Some data sources require specific roles/permissions to access the data. Exactly which permissions are required depends on the data source and how the data is organized. Therefore, it is recommended to consult the database administrator to set up the minimal required permissions for each case.
|
As the sources are third parties, this guidance is based on the information available at the time of writing and may not always reflect the current state of the third party data source. |
PostgreSQL, MySQL, SQL Server, and Oracle
All four data sources follow common patterns for RDBMS of host, port, and database schema. They all use Username and Password for authentication.
BigQuery
The following information is required to connect to BigQuery:
-
Project ID
-
Dataset name
-
Service Account key JSON
The Project ID and dataset name are available in the BigQuery Studio in the Google Cloud console. Browse to the BigQuery dataset you want to connect to and inspect the details to find the project ID and dataset name. Note that the dataset is sometimes prefixed with the project ID namespace, but not always.
The service account key JSON requires that you create a service account and then create a JSON key for the account. See Google Cloud Create service accounts for information on how to set up a service account.
You need to add the following roles to the Permissions of the service account:
-
BigQuery Data Viewer -
BigQuery Read Session User -
BigQuery Job User
Once the account is created, you need to create a private key for the account. This is accessed from the Keys tab of the service account, use Add key and select key type JSON and download the key.
Databricks
The following information is required to connect to Databricks:
-
Server hostname
-
HTTP Path
-
Catalog
-
Schema
-
Personal Access Token
The server hostname and the HTTP Path can be found under SQL Warehouses → Connection details. See the Databricks documentation for more information. Note that the instructions in the link are for AWS, but the same information applies for Azure and GCP. Refer to Azure, and GCP.
The catalog is found in the left-hand menu in the Databricks workspace, browse for the catalog you want to use. If you expand the selected catalog with the down arrow, you can find the schema.
The personal access token can be created from the User settings menu. Navigate to Developer and use Manage under Access tokens to generate a new token.
Redshift
The following information is required to connect to Redshift:
-
Server endpoint
-
Port
-
Database
-
Schema
-
IAM Credentials or
-
Password
The server endpoint is found in the dashboard. In addition to the actual endpoint, it contains the port and database. Copy the endpoint up until the colon, then copy the port number after the colon, and the database is found after the slash. The port and database should not contain any punctuation (i.e. no colon or slash).
The credentials can be either IAM credentials or username/password.
Snowflake
The following information is required to connect to Snowflake:
-
Host
-
Port
-
Database
-
Schema
-
Warehouse
-
Role
-
Username
-
Private Key
-
Private Key Passphrase
The host can be found in the account details of the Snowflake account.

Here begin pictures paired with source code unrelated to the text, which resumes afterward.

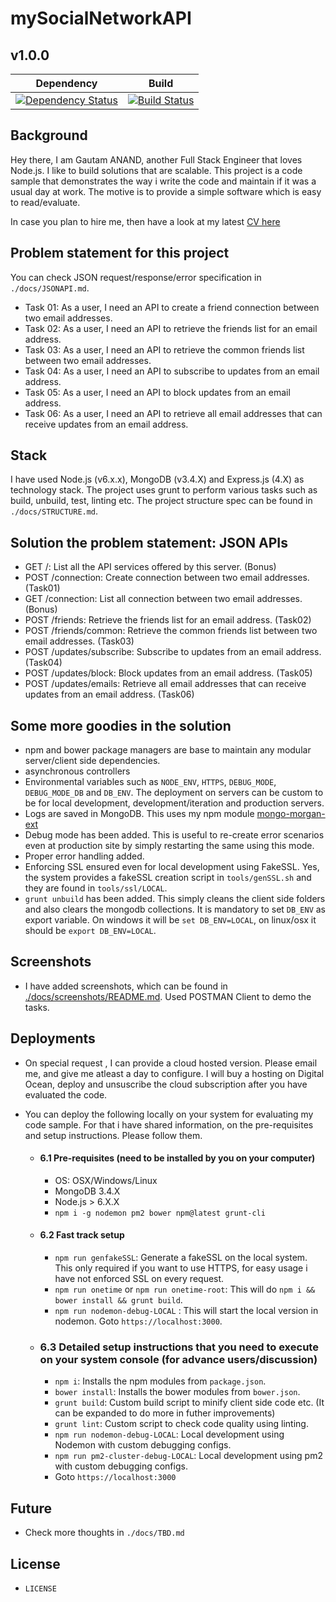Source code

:# mySocialNetworkAPI 
## v1.0.0


| Dependency | Build |
|------------|-------|
|[![Dependency Status][david-image]][david-url]|[![Build Status][travis-image]][travis-url]|

[travis-image]: https://img.shields.io/travis/serganus/mySocialNetworkAPI.svg?style=flat-square
[travis-url]: https://travis-ci.org/serganus/mySocialNetworkAPI
[david-image]: http://img.shields.io/david/serganus/mySocialNetworkAPI.svg?style=flat-square
[david-url]: https://david-dm.org/serganus/mySocialNetworkAPI


## Background

Hey there, I am Gautam ANAND, another Full Stack Engineer that loves Node.js. I like to build solutions that are scalable. This project is a code sample that demonstrates the way i write the code and maintain if it was a usual day at work. The motive is to provide a simple software which is easy to read/evaluate.

In case you plan to hire me, then have a look at my latest [CV here](https://www.visualcv.com/gautamanand/pdf)

## Problem statement for this project

You can check JSON request/response/error specification in `./docs/JSONAPI.md`.

- Task 01: As a user, I need an API to create a friend connection between two email addresses.
- Task 02: As a user, I need an API to retrieve the friends list for an email address.
- Task 03: As a user, I need an API to retrieve the common friends list between two email addresses.
- Task 04: As a user, I need an API to subscribe to updates from an email address.
- Task 05: As a user, I need an API to block updates from an email address.
- Task 06: As a user, I need an API to retrieve all email addresses that can receive updates from an email address.

## Stack

I have used Node.js (v6.x.x), MongoDB (v3.4.X) and Express.js (4.X) as technology stack. The project uses grunt to perform various tasks such as build,  unbuild, test, linting etc. The project structure spec can be found in `./docs/STRUCTURE.md`.

## Solution the problem statement: JSON APIs

- GET /: List all the API services offered by this server. (Bonus)
- POST /connection: Create connection between two email addresses. (Task01)
- GET /connection: List all connection between two email addresses. (Bonus)
- POST /friends: Retrieve the friends list for an email address. (Task02)
- POST /friends/common: Retrieve the common friends list between two email addresses. (Task03)
- POST /updates/subscribe: Subscribe to updates from an email address. (Task04)
- POST /updates/block: Block updates from an email address. (Task05)
- POST /updates/emails: Retrieve all email addresses that can receive updates from an email address. (Task06)

## Some more goodies in the solution

- npm and bower package managers are base to maintain any modular server/client side dependencies.
- asynchronous controllers
- Environmental variables such as `NODE_ENV`, `HTTPS`, `DEBUG_MODE`, `DEBUG_MODE_DB` and `DB_ENV`. The deployment on servers can be custom to be for local development, development/iteration and production servers.
- Logs are saved in MongoDB. This uses my npm module [mongo-morgan-ext](https://github.com/serganus/mongo-morgan-ext)
- Debug mode has been added. This is useful to re-create error scenarios even at production site by simply restarting the same using this mode.
- Proper error handling added.
- Enforcing SSL ensured even for local development using FakeSSL. Yes, the system provides a fakeSSL creation script in `tools/genSSL.sh` and they are found in `tools/ssl/LOCAL`.
- `grunt unbuild` has been added. This simply cleans the client side folders and also clears the mongodb collections. It is mandatory to set `DB_ENV` as export variable. On windows it will be `set DB_ENV=LOCAL`, on linux/osx it should be `export DB_ENV=LOCAL`.

## Screenshots

- I have added screenshots, which can be found in [./docs/screenshots/README.md](https://github.com/serganus/mySocialNetworkAPI/tree/master/docs/screenshots). Used POSTMAN Client to demo the tasks.


## Deployments

- On special request , I can provide a cloud hosted version. Please email me, and give me atleast a day to configure. I will buy a hosting on Digital Ocean, deploy and unsuscribe the cloud subscription after you have evaluated the code.

- You can deploy the following locally on your system for evaluating my code sample. For that i have shared information, on the pre-requisites and setup instructions. Please follow them.

   - #### 6.1 Pre-requisites (need to be installed by you on your computer)
	 - OS: OSX/Windows/Linux
	 - MongoDB 3.4.X
	 - Node.js > 6.X.X
	 - `npm i -g nodemon pm2 bower npm@latest grunt-cli`

   - #### 6.2 Fast track setup
     - `npm run genfakeSSL`: Generate a fakeSSL on the local system. This only required if you want to use HTTPS, for easy usage i have not enforced SSL on every request.
     - `npm run onetime` or `npm run onetime-root`: This will do `npm i && bower install && grunt build`.
     - `npm run nodemon-debug-LOCAL` : This will start the local version in nodemon. Goto `https://localhost:3000`.

   - ### 6.3 Detailed setup instructions that you need to execute on your system console (for advance users/discussion)
	 - `npm i`: Installs the npm modules from `package.json`.
	 - `bower install`: Installs the bower modules from `bower.json`.
	 - `grunt build`: Custom build script to minify client side code etc. (It can be expanded to do more in futher improvements)
	 - `grunt lint`: Custom script to check code quality using linting.
	 - `npm run nodemon-debug-LOCAL`: Local development using Nodemon with custom debugging configs.
	 - `npm run pm2-cluster-debug-LOCAL`: Local development using pm2 with custom debugging configs.
	 - Goto `https://localhost:3000`


## Future

- Check more thoughts in `./docs/TBD.md`


## License

- `LICENSE`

Open your profile in Snowflake, and navigate to Account to access the account details.
The database name can be found in Catalog in the left-hand menu in the Snowflake workspace and the schema is listed under each database name.
Warehouse can be found in Compute in the left-hand menu. If none is specified, a default is used.
Role is optional and if not specified, default permissions should apply. These are:
GRANT USAGE ON WAREHOUSE $WAREHOUSE_NAME TO ROLE $ROLE;
GRANT USAGE ON DATABASE $DATABASE TO ROLE $ROLE;
GRANT USAGE ON SCHEMA $DATABASE.$SCHEMA TO ROLE $ROLE;
GRANT SELECT ON ALL TABLES IN SCHEMA $DATABASE.$SCHEMA TO ROLE $ROLE;
However, note that the necessary permissions depend on how the data is organized in Snowflake. It is recommended to consult the DB administrator to set up the minimal required permissions for each case.
The credentials are the username and private key of a user in Snowflake.
Google Cloud Storage
The following information is required to connect to Google Cloud Storage:
-
Bucket name
-
Bucket path
-
HMAC Access Key
-
HMAC Secret
In the Google Cloud Console, under Buckets, navigate to a specific resource in a bucket to see its bucket path. The bucket path can optionally contain glob patterns to reference multiple fles, but must always reference to parquet or csv files. Each file must be given a temporary table name, which is used to reference the file in the mapping UI.
For Google service accounts with access to the cloud bucket, see the Google documentation on how to create an HMAC key.